In der Schule gingen Iason und ich zum Mathe-Unterricht, doch ich konnte mich nicht wirklich konzentrieren. Ständig dachte ich an meinen Traum. Warum hatte ich ausgerechnet von Antony und dem blonden Riesen geträumt? Und war Elisabeth bei ihm gewesen, weil sie ihn in der Schule schon angeschmachtet hatte? Konnte es sein, dass Iason Recht hatte und dieser Traum eine Warnung gewesen war? Sollte ich mich tatsächlich von diesem Antony fernhalten?

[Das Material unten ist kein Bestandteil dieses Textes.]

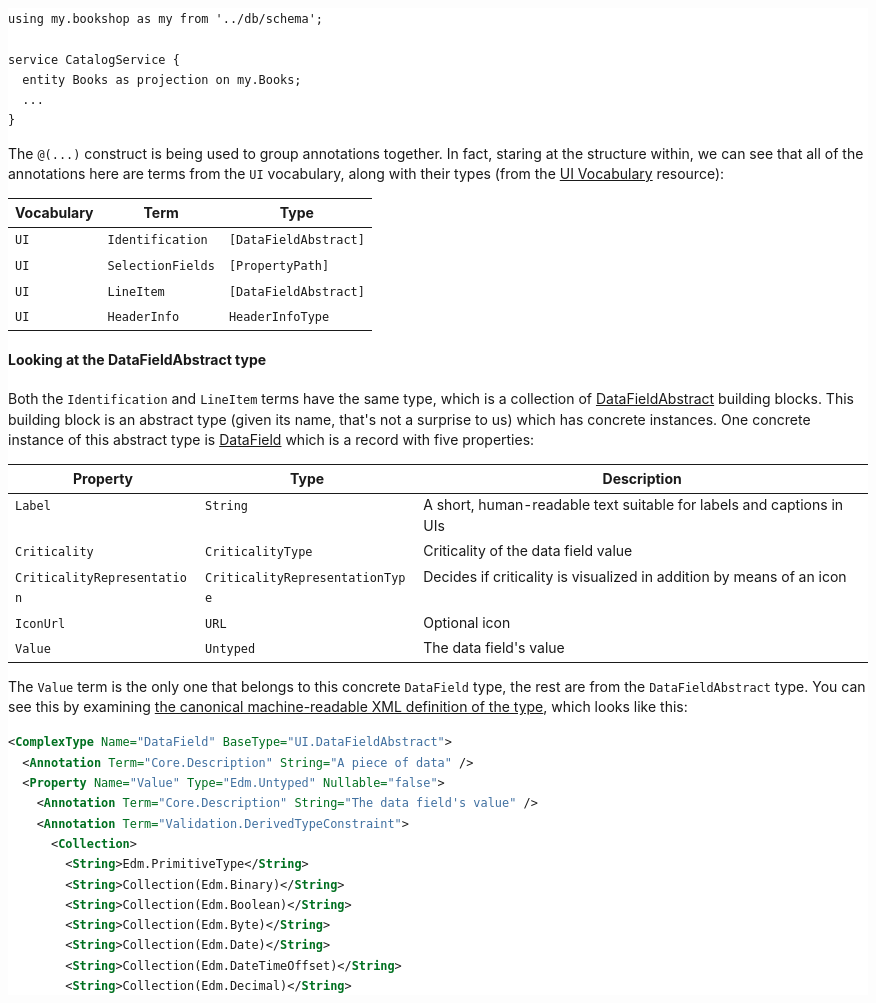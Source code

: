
 ```text
using my.bookshop as my from '../db/schema';

service CatalogService {
  entity Books as projection on my.Books;
  ...
}
```

The `@(...)` construct is being used to group annotations together. In fact, staring at the structure within, we can see that all of the annotations here are terms from the `UI` vocabulary, along with their types (from the [UI Vocabulary](https://github.com/SAP/odata-vocabularies/blob/main/vocabularies/UI.md) resource):

|Vocabulary|Term|Type|
|-|-|-|
|`UI`|`Identification`|`[DataFieldAbstract]`|
|`UI`|`SelectionFields`|`[PropertyPath]`|
|`UI`|`LineItem`|`[DataFieldAbstract]`|
|`UI`|`HeaderInfo`|`HeaderInfoType`|

<a name="looking-at-the-datafieldabstract-type"></a>
#### Looking at the DataFieldAbstract type

Both the `Identification` and `LineItem` terms have the same type, which is a collection of [DataFieldAbstract](https://github.com/SAP/odata-vocabularies/blob/main/vocabularies/UI.md#DataFieldAbstract) building blocks. This building block is an abstract type (given its name, that's not a surprise to us) which has concrete instances. One concrete instance of this abstract type is [DataField](https://github.com/SAP/odata-vocabularies/blob/main/vocabularies/UI.md#datafield-datafieldabstract) which is a record with five properties:

|Property|Type|Description|
|-|-|-|
|`Label`|`String`|A short, human-readable text suitable for labels and captions in UIs|
|`Criticality`|`CriticalityType`|Criticality of the data field value|
|`CriticalityRepresentation`|`CriticalityRepresentationType`|Decides if criticality is visualized in addition by means of an icon|
|`IconUrl`|`URL`|Optional icon|
|`Value`|`Untyped`|The data field's value|

The `Value` term is the only one that belongs to this concrete `DataField` type, the rest are from the `DataFieldAbstract` type. You can see this by examining [the canonical machine-readable XML definition of the type](https://github.com/SAP/odata-vocabularies/blob/main/vocabularies/UI.xml#L1559-L1586), which looks like this:

```xml
<ComplexType Name="DataField" BaseType="UI.DataFieldAbstract">
  <Annotation Term="Core.Description" String="A piece of data" />
  <Property Name="Value" Type="Edm.Untyped" Nullable="false">
    <Annotation Term="Core.Description" String="The data field's value" />
    <Annotation Term="Validation.DerivedTypeConstraint">
      <Collection>
        <String>Edm.PrimitiveType</String>
        <String>Collection(Edm.Binary)</String>
        <String>Collection(Edm.Boolean)</String>
        <String>Collection(Edm.Byte)</String>
        <String>Collection(Edm.Date)</String>
        <String>Collection(Edm.DateTimeOffset)</String>
        <String>Collection(Edm.Decimal)</String>
```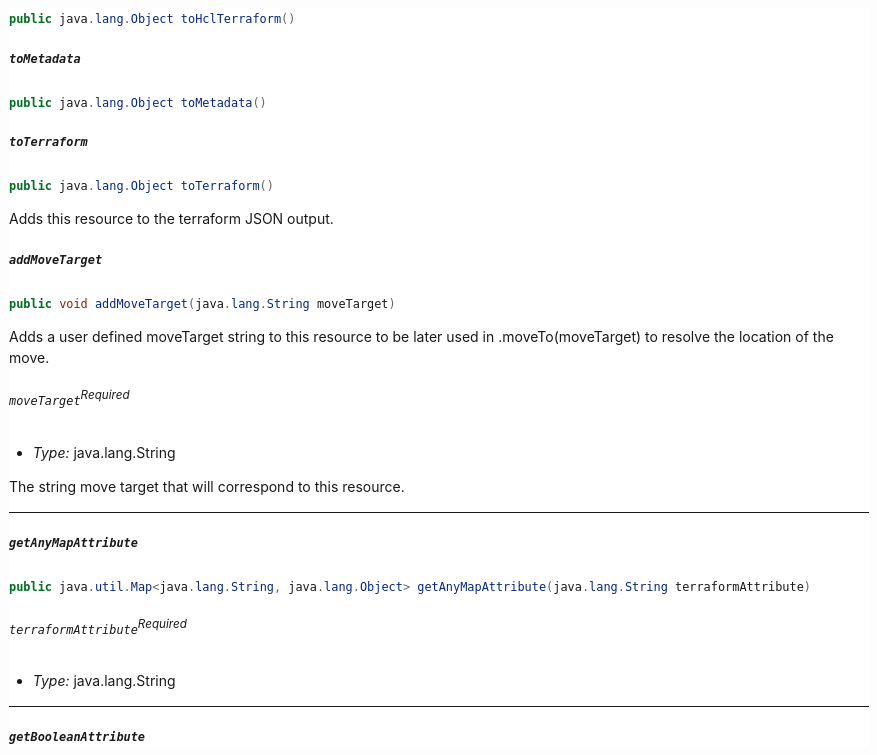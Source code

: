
 ```java
public java.lang.Object toHclTerraform()
```

##### `toMetadata` <a name="toMetadata" id="@cdktf/provider-vault.token.Token.toMetadata"></a>

```java
public java.lang.Object toMetadata()
```

##### `toTerraform` <a name="toTerraform" id="@cdktf/provider-vault.token.Token.toTerraform"></a>

```java
public java.lang.Object toTerraform()
```

Adds this resource to the terraform JSON output.

##### `addMoveTarget` <a name="addMoveTarget" id="@cdktf/provider-vault.token.Token.addMoveTarget"></a>

```java
public void addMoveTarget(java.lang.String moveTarget)
```

Adds a user defined moveTarget string to this resource to be later used in .moveTo(moveTarget) to resolve the location of the move.

###### `moveTarget`<sup>Required</sup> <a name="moveTarget" id="@cdktf/provider-vault.token.Token.addMoveTarget.parameter.moveTarget"></a>

- *Type:* java.lang.String

The string move target that will correspond to this resource.

---

##### `getAnyMapAttribute` <a name="getAnyMapAttribute" id="@cdktf/provider-vault.token.Token.getAnyMapAttribute"></a>

```java
public java.util.Map<java.lang.String, java.lang.Object> getAnyMapAttribute(java.lang.String terraformAttribute)
```

###### `terraformAttribute`<sup>Required</sup> <a name="terraformAttribute" id="@cdktf/provider-vault.token.Token.getAnyMapAttribute.parameter.terraformAttribute"></a>

- *Type:* java.lang.String

---

##### `getBooleanAttribute` <a name="getBooleanAttribute" id="@cdktf/provider-vault.token.Token.getBooleanAttribute"></a>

In der nächsten Stunde würde ich wieder Französisch haben und er würde neben mir sitzen. Allein die Vorstellung daran machte mich schon nervös. Iason machte es nicht unbedingt besser, denn er trommelte mit seinem Bleistift in einem unregelmäßigen Rhythmus auf den Tisch. Ich sah zu Luna, die nervös vor der Tür hin- und herschlich. Dann blickte ich zu Louis, der ebenfalls unruhig umhertigerte.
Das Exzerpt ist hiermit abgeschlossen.